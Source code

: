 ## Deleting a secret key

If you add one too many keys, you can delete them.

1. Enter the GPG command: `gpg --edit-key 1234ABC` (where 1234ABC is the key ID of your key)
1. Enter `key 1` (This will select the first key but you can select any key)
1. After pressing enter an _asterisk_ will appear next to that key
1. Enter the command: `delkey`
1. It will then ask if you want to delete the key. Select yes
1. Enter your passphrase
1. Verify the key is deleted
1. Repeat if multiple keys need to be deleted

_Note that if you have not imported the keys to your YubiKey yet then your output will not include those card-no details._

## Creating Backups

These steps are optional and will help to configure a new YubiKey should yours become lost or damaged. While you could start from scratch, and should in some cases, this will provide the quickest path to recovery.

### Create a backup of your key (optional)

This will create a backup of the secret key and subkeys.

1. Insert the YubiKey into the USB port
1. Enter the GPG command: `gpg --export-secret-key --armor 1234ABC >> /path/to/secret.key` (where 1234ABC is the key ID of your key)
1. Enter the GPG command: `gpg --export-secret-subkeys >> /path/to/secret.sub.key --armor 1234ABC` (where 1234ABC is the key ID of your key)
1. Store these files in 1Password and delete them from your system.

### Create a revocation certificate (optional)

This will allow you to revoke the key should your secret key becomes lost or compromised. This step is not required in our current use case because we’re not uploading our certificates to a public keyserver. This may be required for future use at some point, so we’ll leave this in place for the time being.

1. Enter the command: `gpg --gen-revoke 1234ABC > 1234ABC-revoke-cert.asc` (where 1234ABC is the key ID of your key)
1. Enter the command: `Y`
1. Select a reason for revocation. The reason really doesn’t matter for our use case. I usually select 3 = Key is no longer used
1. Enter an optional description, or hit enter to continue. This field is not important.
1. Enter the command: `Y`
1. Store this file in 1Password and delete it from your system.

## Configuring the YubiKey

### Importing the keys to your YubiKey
= = = = =
**GOAL OF THE EXERCISE:** Please find, in the entries above, every line where "revoke" occurs, and copy it.

**COMPLETED TASK:**
This will allow you to revoke the key should your secret key becomes lost or compromised. This step is not required in our current use case because we’re not uploading our certificates to a public keyserver. This may be required for future use at some point, so we’ll leave this in place for the time being.
1. Enter the command: `gpg --gen-revoke 1234ABC > 1234ABC-revoke-cert.asc` (where 1234ABC is the key ID of your key)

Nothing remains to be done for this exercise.